Biointerfacing Antagonizing T‐Cell Inhibitory Nanoparticles Potentiate Hepatocellular Carcinoma Checkpoint Blockade Therapy

• Published in: Small (Weinheim an der Bergstrasse, Germany) Vol. 17; no. 51; pp. e2105237 - n/a
• Main Authors: Wu, Han, Zhu, Jia‐Qi, Xu, Xin‐Fei, Xing, Hao, Wang, Ming‐Da, Liang, Lei, Li, Chao, Jia, Hang‐Dong, Shen, Feng, Huang, Dong‐Sheng, Yang, Tian
• Format: Journal Article
• Language: English
• Published: Germany Wiley Subscription Services, Inc 01.12.2021
• Subjects: Adjuvants; Antibodies; Antigens; biointerfacing nanoparticles; Carcinoma, Hepatocellular - drug therapy; checkpoint blockade; Domains; hepatocellular carcinoma; Humans; Immune system; Immunosuppression; Liver cancer; Liver Neoplasms - drug therapy; Lymphocytes; Macrophages; Nanoparticles; Nanotechnology; starvation therapy; Synergistic effect; T-Lymphocytes; Therapy; Tumor Microenvironment; tumor targeting; Tumors; checkpoint blockade; biointerfacing nanoparticles; tumor targeting; starvation therapy; hepatocellular carcinoma
• ISSN: 1613-6810; 1613-6829; 1613-6829
• DOI: 10.1002/smll.202105237

Hepatocellular carcinoma (HCC) is one of the most fatal malignancies with few effective treatment options all around the world. The efficacy of the arisen immune checkpoint therapy is still uncertain due to local immunosuppression. In order to further overcome T cell suppression in the tumor immune microenvironment while promoting the immune response of antigen‐presenting cells, a biointerfacing antagonizing T‐cell inhibitory nanoparticles (BAT NPs) has been developed by cloaking platelet membrane on the PLGA microsphere surface to load T‐cell immunoglobulin domain and mucin domain‐3 antibodies (anti‐TIM‐3) as well as PD‐L1. Notably, in addition to activating the proliferation and migration of T cells, the contained anti‐TIM‐3 can cooperate with PD‐L1 checkpoint blockade to exert therapeutic effects.

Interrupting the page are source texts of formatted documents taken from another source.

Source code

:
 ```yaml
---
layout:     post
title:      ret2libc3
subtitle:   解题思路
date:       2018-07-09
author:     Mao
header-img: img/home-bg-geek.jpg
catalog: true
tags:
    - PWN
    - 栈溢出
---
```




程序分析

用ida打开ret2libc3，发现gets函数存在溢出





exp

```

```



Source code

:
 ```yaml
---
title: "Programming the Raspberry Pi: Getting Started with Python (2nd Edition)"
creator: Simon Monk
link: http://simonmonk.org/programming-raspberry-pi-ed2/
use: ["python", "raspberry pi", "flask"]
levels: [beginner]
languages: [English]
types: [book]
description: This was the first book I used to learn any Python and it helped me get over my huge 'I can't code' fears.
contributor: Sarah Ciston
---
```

Furthermore, the components of BAT NPs like anti‐TIM‐3 and platelet can act together for collagen deposition in tumor starvation treatment. Thus, a novel targeting therapeutic strategy that can effectively reverse the immune‐inhibiting microenvironment is effectively applied to PD‐L1 checkpoint combination therapy. Such therapeutic effect can subsequently activate the effector T lymphocytes and antigen presentation of dendritic cells as well as the polarization of M1‐type macrophages. Last, the study presented the synergistic effect of immune therapeutic adjuvants and BAT NPs components in achieving tumor inhibition and prolonging tumor‐burden survival. The biointerfacing antagonizing T‐cell Inhibitory nanoparticles (BAT NPs) are synthesized to participate in Hepatocellular carcinoma immunoregulatory therapy and tumor starvation therapy. The platelet membrane acts as a bionic and targeted function. BAT NPs can be combined with PD‐L1 checkpoint therapy to activate T cells, promote dendritic cells proliferation and M1 polarization, and the following collagen deposition contributes to starvation therapy.